[ACTIVITY]
Would you restate each entry word for word, omitting the pictures?

Items from a data source:
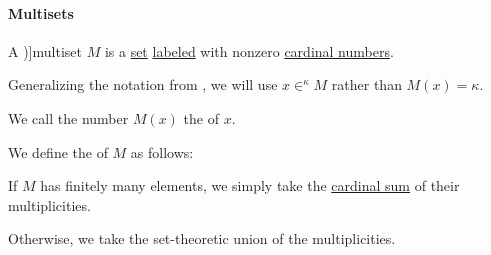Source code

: \paragraph{Multisets}

\begin{definition}\label{def:multiset}
  A \term[ru=мультимножество (\incite[28]{Новиков2013})]{multiset} \( M \) is a \hyperref[def:set]{set} \hyperref[def:labeled_set]{labeled} with nonzero \hyperref[def:cardinal]{cardinal numbers}.

  Generalizing the notation from , we will use \( x \in^\kappa M \) rather than \( M(x) = \kappa \).

  \begin{thmenum}
     We call the number \( M(x) \) the  of \( x \).

    \mimprovised We define the  of \( M \) as follows:
    \begin{thmenum}
       If \( M \) has finitely many elements, we simply take the \hyperref[def:cardinal_arithmetic/addition]{cardinal sum} of their multiplicities.

       Otherwise, we take the set-theoretic union of the multiplicities.
    \end{thmenum}
  \end{thmenum}
\end{definition}
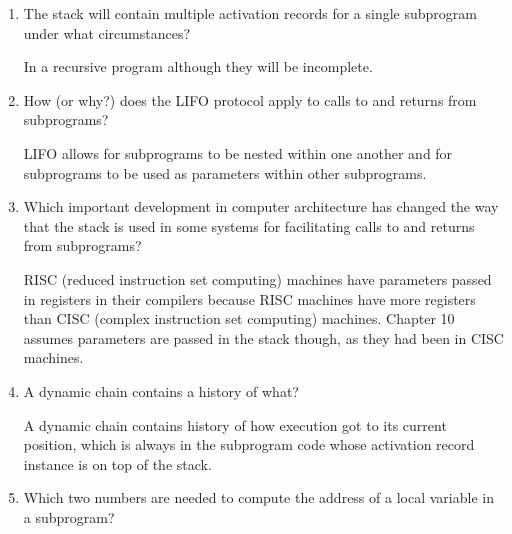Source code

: \begin{enumerate}
\begin{enumerate}
\begin{answer}
    \end{answer}
    \end{enumerate}

  \item The stack will contain multiple activation
    records for a single subprogram under what
    circumstances?

\begin{answer}

    In a recursive program although they will be incomplete.

    \end{answer}

  \item How (or why?) does the LIFO protocol apply to
    calls to and returns from subprograms?

\begin{answer}

    LIFO allows for subprograms to be nested within one another and for subprograms
to be used as parameters within other subprograms.

    \end{answer}

  \item Which important development in computer architecture
    has changed the way that the stack is used in some
    systems for facilitating calls to and returns from
    subprograms?

 \begin{answer}

    RISC (reduced instruction set computing) machines have parameters passed in
 registers in their compilers because RISC machines have more registers than CISC
 (complex instruction set computing) machines. Chapter 10 assumes parameters are
 passed in the stack though, as they had been in CISC machines.

    \end{answer}

  \item A dynamic chain contains a history of what?

 \begin{answer}

    A dynamic chain contains history of how execution got to its current position,
which is always in the subprogram code whose activation record instance is on top
of the stack.

    \end{answer}

  \item Which two numbers are needed to compute
    the address of a local variable in a subprogram?


\end{enumerate}

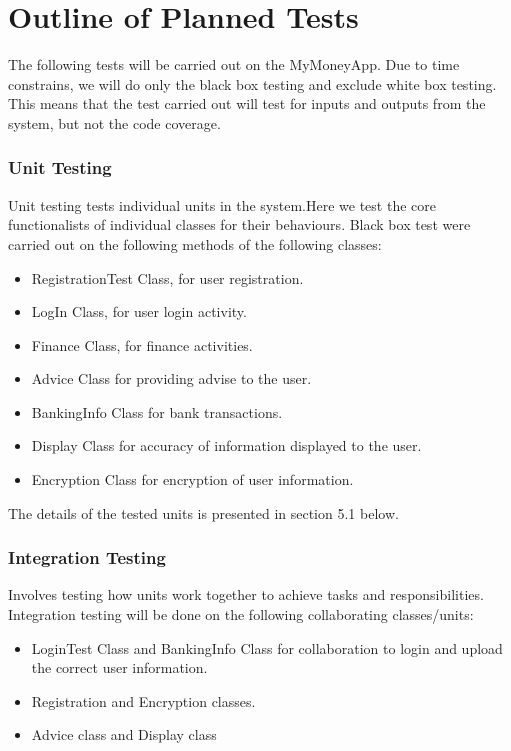 \documentclass{article}
\begin{document}
\newpage

\section{Outline of Planned Tests}
The following tests will be carried out on the MyMoneyApp. Due to time constrains, we will do only the black box testing and exclude white box testing. This means that the test carried out will test for inputs and outputs from the system, but not the code coverage.

\subsubsection{Unit Testing}
Unit testing tests individual units in the system.Here we test the core functionalists of individual classes for their behaviours. Black box test were carried out on the following methods of the following classes:
\begin{itemize}
\item RegistrationTest Class, for user registration.
    \item LogIn Class, for user login activity.
    \item Finance Class, for finance activities.
    \item Advice Class for providing advise to the user.
    \item BankingInfo Class for bank transactions.
    \item Display Class for accuracy of information displayed to the user.
    \item Encryption Class for encryption of user information.
    
\end{itemize}
The details of the tested units is presented in section 5.1 below.


\subsubsection{Integration Testing}
Involves testing how units work together to achieve tasks and responsibilities. Integration testing will be done on the following collaborating classes/units:

\begin{itemize}
    \item LoginTest Class and BankingInfo Class for collaboration to login and upload the correct user information.
    \item Registration and Encryption classes.
    \item Advice class and Display class  
\end{itemize}
\end{document}
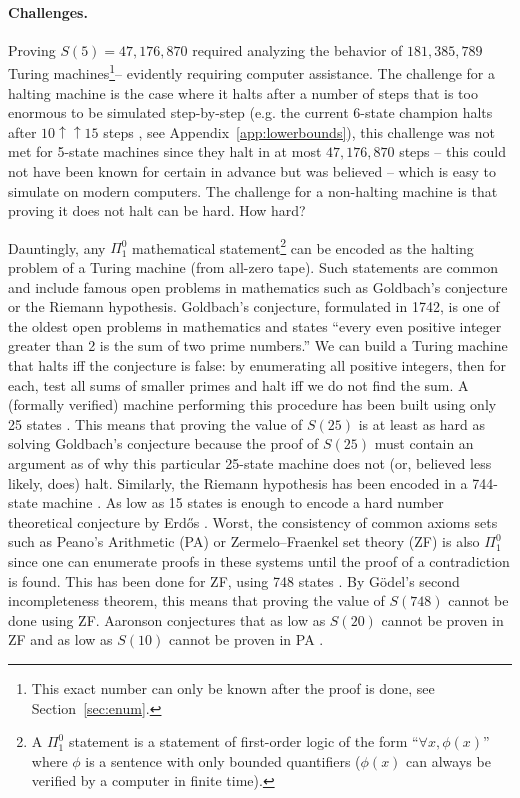 \documentclass[a4paper,british]{article}
\theoremstyle{definition} %
\numberwithin{equation}{section}
\theoremstyle{definition} %
\newcommand{\BBtheFifth}{47{,}176{,}870}
\newcommand{\BBtheFifthTNF}{181{,}385{,}789}
\begin{document}
\paragraph{Challenges.} Proving $S(5) = \BBtheFifth$ required analyzing the behavior of $\BBtheFifthTNF$ Turing machines\footnote{This exact number can only be known after the proof is done, see Section~\ref{sec:enum}.}-- evidently requiring computer assistance. The challenge for a halting machine is the case where it halts after a number of steps that is too enormous to be simulated step-by-step (e.g. the current 6-state champion halts after $10 \uparrow \uparrow 15$ steps \cite{Pavel_discorvery}, see Appendix~\ref{app:lowerbounds}), this challenge was not met for 5-state machines since they halt in at most $\BBtheFifth$ steps -- this could not have been known for certain in advance but was believed -- which is easy to simulate on modern computers. The challenge for a non-halting machine is that proving it does not halt can be hard. How hard?

Dauntingly, any $\Pi_1^0$ mathematical statement\footnote{A $\Pi_1^0$ statement is a statement of first-order logic of the form ``$\forall x, \phi(x)$'' where $\phi$ is a sentence with only bounded quantifiers (\ie $\phi(x)$ can always be verified by a computer in finite time).} can be encoded as the halting problem of a Turing machine (from all-zero tape). Such statements are common and include famous open problems in mathematics such as Goldbach's conjecture or the Riemann hypothesis. Goldbach's conjecture, formulated in 1742, is one of the oldest open problems in mathematics and states ``every even positive integer greater than 2 is the sum of two prime numbers.'' We can build a Turing machine that halts iff the conjecture is false: by enumerating all positive integers, then for each, test all sums of smaller primes and halt iff we do not find the sum. A (formally verified) machine performing this procedure has been built using only 25 states \cite{GoldbachTM27, GoldbachTM25}. This means that proving the value of $S(25)$ is at least as hard as solving Goldbach's conjecture because the proof of $S(25)$ must contain an argument as of why this particular 25-state machine does not (or, believed less likely, does) halt. Similarly, the Riemann hypothesis has been encoded in a 744-state machine \cite{RiemannTM,Yedidia2016,BusyBeaverFrontier}. As low as 15 states is enough to encode a hard number theoretical conjecture by Erd\H{o}s \cite{BB15}. Worst, the consistency of common axioms sets such as Peano's Arithmetic (PA) or Zermelo–Fraenkel set theory (ZF) is also $\Pi_1^0$ since one can enumerate proofs in these systems until the proof of a contradiction is found. This has been done for ZF, using 748 states \cite{ZFTM,Yedidia2016,BusyBeaverFrontier,BB748Thesis}. By G\"odel's second incompleteness theorem, this means that proving the value of $S(748)$ cannot be done using ZF. Aaronson conjectures that as low as $S(20)$ cannot be proven in ZF and as low as $S(10)$ cannot be proven in PA \cite{BusyBeaverFrontier}.
\end{document}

[ANSWER TO THIS EXERCISE]
Source code

: \paragraph{Multisets}

\begin{definition}\label{def:multiset}
  A \term[ru=мультимножество (\incite[28]{Новиков2013})]{multiset} \( M \) is a \hyperref[def:set]{set} \hyperref[def:labeled_set]{labeled} with nonzero \hyperref[def:cardinal]{cardinal numbers}.

  Generalizing the notation from , we will use \( x \in^\kappa M \) rather than \( M(x) = \kappa \).

  \begin{thmenum}
     We call the number \( M(x) \) the  of \( x \).

    \mimprovised We define the  of \( M \) as follows:
    \begin{thmenum}
       If \( M \) has finitely many elements, we simply take the \hyperref[def:cardinal_arithmetic/addition]{cardinal sum} of their multiplicities.

       Otherwise, we take the set-theoretic union of the multiplicities.
    \end{thmenum}
  \end{thmenum}
\end{definition}
Source code

: \begin{enumerate}
\begin{enumerate}
\begin{answer}
    \end{answer}
    \end{enumerate}

  \item The stack will contain multiple activation
    records for a single subprogram under what
    circumstances?

\begin{answer}

    In a recursive program although they will be incomplete.

    \end{answer}

  \item How (or why?) does the LIFO protocol apply to
    calls to and returns from subprograms?

\begin{answer}

    LIFO allows for subprograms to be nested within one another and for subprograms
to be used as parameters within other subprograms.

    \end{answer}

  \item Which important development in computer architecture
    has changed the way that the stack is used in some
    systems for facilitating calls to and returns from
    subprograms?

 \begin{answer}

    RISC (reduced instruction set computing) machines have parameters passed in
 registers in their compilers because RISC machines have more registers than CISC
 (complex instruction set computing) machines. Chapter 10 assumes parameters are
 passed in the stack though, as they had been in CISC machines.

    \end{answer}

  \item A dynamic chain contains a history of what?

 \begin{answer}

    A dynamic chain contains history of how execution got to its current position,
which is always in the subprogram code whose activation record instance is on top
of the stack.

    \end{answer}

  \item Which two numbers are needed to compute
    the address of a local variable in a subprogram?


\end{enumerate}

 \documentclass{article}
\begin{document}
\newpage

\section{Outline of Planned Tests}
The following tests will be carried out on the MyMoneyApp. Due to time constrains, we will do only the black box testing and exclude white box testing. This means that the test carried out will test for inputs and outputs from the system, but not the code coverage.

\subsubsection{Unit Testing}
Unit testing tests individual units in the system.Here we test the core functionalists of individual classes for their behaviours. Black box test were carried out on the following methods of the following classes:
\begin{itemize}
\item RegistrationTest Class, for user registration.
    \item LogIn Class, for user login activity.
    \item Finance Class, for finance activities.
    \item Advice Class for providing advise to the user.
    \item BankingInfo Class for bank transactions.
    \item Display Class for accuracy of information displayed to the user.
    \item Encryption Class for encryption of user information.
    
\end{itemize}
The details of the tested units is presented in section 5.1 below.


\subsubsection{Integration Testing}
Involves testing how units work together to achieve tasks and responsibilities. Integration testing will be done on the following collaborating classes/units:

\begin{itemize}
    \item LoginTest Class and BankingInfo Class for collaboration to login and upload the correct user information.
    \item Registration and Encryption classes.
    \item Advice class and Display class  
\end{itemize}
\end{document}
 \documentclass[a4paper,british]{article}
\theoremstyle{definition} %
\numberwithin{equation}{section}
\theoremstyle{definition} %
\newcommand{\BBtheFifth}{47{,}176{,}870}
\newcommand{\BBtheFifthTNF}{181{,}385{,}789}
\begin{document}
\paragraph{Challenges.} Proving $S(5) = \BBtheFifth$ required analyzing the behavior of $\BBtheFifthTNF$ Turing machines\footnote{This exact number can only be known after the proof is done, see Section~\ref{sec:enum}.}-- evidently requiring computer assistance. The challenge for a halting machine is the case where it halts after a number of steps that is too enormous to be simulated step-by-step (e.g. the current 6-state champion halts after $10 \uparrow \uparrow 15$ steps \cite{Pavel_discorvery}, see Appendix~\ref{app:lowerbounds}), this challenge was not met for 5-state machines since they halt in at most $\BBtheFifth$ steps -- this could not have been known for certain in advance but was believed -- which is easy to simulate on modern computers. The challenge for a non-halting machine is that proving it does not halt can be hard. How hard?

Dauntingly, any $\Pi_1^0$ mathematical statement\footnote{A $\Pi_1^0$ statement is a statement of first-order logic of the form ``$\forall x, \phi(x)$'' where $\phi$ is a sentence with only bounded quantifiers (\ie $\phi(x)$ can always be verified by a computer in finite time).} can be encoded as the halting problem of a Turing machine (from all-zero tape). Such statements are common and include famous open problems in mathematics such as Goldbach's conjecture or the Riemann hypothesis. Goldbach's conjecture, formulated in 1742, is one of the oldest open problems in mathematics and states ``every even positive integer greater than 2 is the sum of two prime numbers.'' We can build a Turing machine that halts iff the conjecture is false: by enumerating all positive integers, then for each, test all sums of smaller primes and halt iff we do not find the sum. A (formally verified) machine performing this procedure has been built using only 25 states \cite{GoldbachTM27, GoldbachTM25}. This means that proving the value of $S(25)$ is at least as hard as solving Goldbach's conjecture because the proof of $S(25)$ must contain an argument as of why this particular 25-state machine does not (or, believed less likely, does) halt. Similarly, the Riemann hypothesis has been encoded in a 744-state machine \cite{RiemannTM,Yedidia2016,BusyBeaverFrontier}. As low as 15 states is enough to encode a hard number theoretical conjecture by Erd\H{o}s \cite{BB15}. Worst, the consistency of common axioms sets such as Peano's Arithmetic (PA) or Zermelo–Fraenkel set theory (ZF) is also $\Pi_1^0$ since one can enumerate proofs in these systems until the proof of a contradiction is found. This has been done for ZF, using 748 states \cite{ZFTM,Yedidia2016,BusyBeaverFrontier,BB748Thesis}. By G\"odel's second incompleteness theorem, this means that proving the value of $S(748)$ cannot be done using ZF. Aaronson conjectures that as low as $S(20)$ cannot be proven in ZF and as low as $S(10)$ cannot be proven in PA \cite{BusyBeaverFrontier}.
\end{document}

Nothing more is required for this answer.